French MPs on Friday passed a government-backed proposal to force cigarette-manufacturers to use plain packets without logos, identical in all respects apart from a small mention of their name.

Australia passed a plain-packet law in 2012 and Ireleand and the UK have done so this year.

The debate was heated with some right-wing MPs claiming that the measure would encourage smuggling and that the government was "assaulting" tobacconists.

"Tobacconists feel betrayed," declared Elie Aboud of the mainstream right UMP. "Cancer is not their problem."

The "puritan world" of anti-smoking campaigners will drive young people to "violent escapades in the Middle East", UMP MP Nicolas Dhuicq, a psychiatrist by profession, told his fellow MPs.

Health Minister Marisol Touraine defended the proposal, pointing to "encouraging results" in Australia, which have reportedly seen the number of smokers falling three per cent in a year.

"Tobacco kills 73,000 people a year in France," she said.

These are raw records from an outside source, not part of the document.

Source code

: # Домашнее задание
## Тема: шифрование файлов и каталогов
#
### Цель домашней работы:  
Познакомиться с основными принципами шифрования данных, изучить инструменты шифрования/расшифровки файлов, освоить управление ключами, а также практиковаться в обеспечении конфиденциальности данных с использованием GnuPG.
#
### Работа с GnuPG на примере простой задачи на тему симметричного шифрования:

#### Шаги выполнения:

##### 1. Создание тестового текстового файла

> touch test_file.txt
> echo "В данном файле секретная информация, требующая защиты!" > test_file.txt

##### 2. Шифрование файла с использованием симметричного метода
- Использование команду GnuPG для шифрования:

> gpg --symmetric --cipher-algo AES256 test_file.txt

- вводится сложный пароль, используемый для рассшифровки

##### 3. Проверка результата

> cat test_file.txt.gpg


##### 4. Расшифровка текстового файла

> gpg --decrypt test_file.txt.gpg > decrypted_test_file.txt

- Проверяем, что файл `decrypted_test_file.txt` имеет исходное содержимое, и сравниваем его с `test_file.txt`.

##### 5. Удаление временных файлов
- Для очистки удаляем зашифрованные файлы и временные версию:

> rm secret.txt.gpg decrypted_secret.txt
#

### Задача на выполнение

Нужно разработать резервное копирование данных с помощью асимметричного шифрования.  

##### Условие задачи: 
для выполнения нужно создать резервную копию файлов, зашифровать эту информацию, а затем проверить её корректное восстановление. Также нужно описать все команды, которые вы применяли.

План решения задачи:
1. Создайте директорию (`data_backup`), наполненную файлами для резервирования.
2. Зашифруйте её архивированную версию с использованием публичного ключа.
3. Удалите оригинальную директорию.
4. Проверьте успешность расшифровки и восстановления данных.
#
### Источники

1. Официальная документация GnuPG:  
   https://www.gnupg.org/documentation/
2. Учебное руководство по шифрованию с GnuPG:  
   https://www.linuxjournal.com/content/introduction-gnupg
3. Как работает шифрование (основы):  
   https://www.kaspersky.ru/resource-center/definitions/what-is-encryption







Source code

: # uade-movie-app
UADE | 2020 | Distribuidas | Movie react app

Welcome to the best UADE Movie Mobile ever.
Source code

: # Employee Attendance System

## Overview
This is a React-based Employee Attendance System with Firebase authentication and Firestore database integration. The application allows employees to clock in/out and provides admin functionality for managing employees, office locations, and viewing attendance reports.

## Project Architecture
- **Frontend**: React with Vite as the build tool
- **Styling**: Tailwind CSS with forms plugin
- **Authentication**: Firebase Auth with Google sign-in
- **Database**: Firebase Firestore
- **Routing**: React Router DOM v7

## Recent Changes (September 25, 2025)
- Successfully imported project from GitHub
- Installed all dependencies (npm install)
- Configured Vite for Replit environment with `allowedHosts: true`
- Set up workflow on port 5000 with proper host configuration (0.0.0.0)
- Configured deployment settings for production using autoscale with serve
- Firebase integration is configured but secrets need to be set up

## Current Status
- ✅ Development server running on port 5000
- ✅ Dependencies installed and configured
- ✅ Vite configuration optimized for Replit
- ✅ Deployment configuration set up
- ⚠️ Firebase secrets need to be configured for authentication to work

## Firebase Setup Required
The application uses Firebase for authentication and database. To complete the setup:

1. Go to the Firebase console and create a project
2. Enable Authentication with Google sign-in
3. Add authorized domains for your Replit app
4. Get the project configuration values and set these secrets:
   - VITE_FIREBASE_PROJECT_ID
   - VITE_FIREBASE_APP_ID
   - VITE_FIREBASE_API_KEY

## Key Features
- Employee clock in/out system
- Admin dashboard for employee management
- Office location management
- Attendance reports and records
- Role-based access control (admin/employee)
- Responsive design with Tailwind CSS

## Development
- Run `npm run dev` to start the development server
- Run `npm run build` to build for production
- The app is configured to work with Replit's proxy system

MPs adopted several other anti-smoking measures:

  • An extra tax on cigarette manufacturers if their turnover either rises or fails to fall less that three per cent, the government's target for the reduction in sales;
  • An obligation on tobacconists to ask for proof that customers are over 18;
  • A ban on smoking in cars with passengers under 18 years old - higher than the 12-year-old limit proposed in the original draft;
  • A ban on tobacconists' shops near schools;
  • More transparency on lobbying by cigarette manufacturers and tighter limits on their sponsorship rights.

More controversy is expected on Tuesday when MPs debate a proposal in the law to open more "shooting galleries" for drug addicts.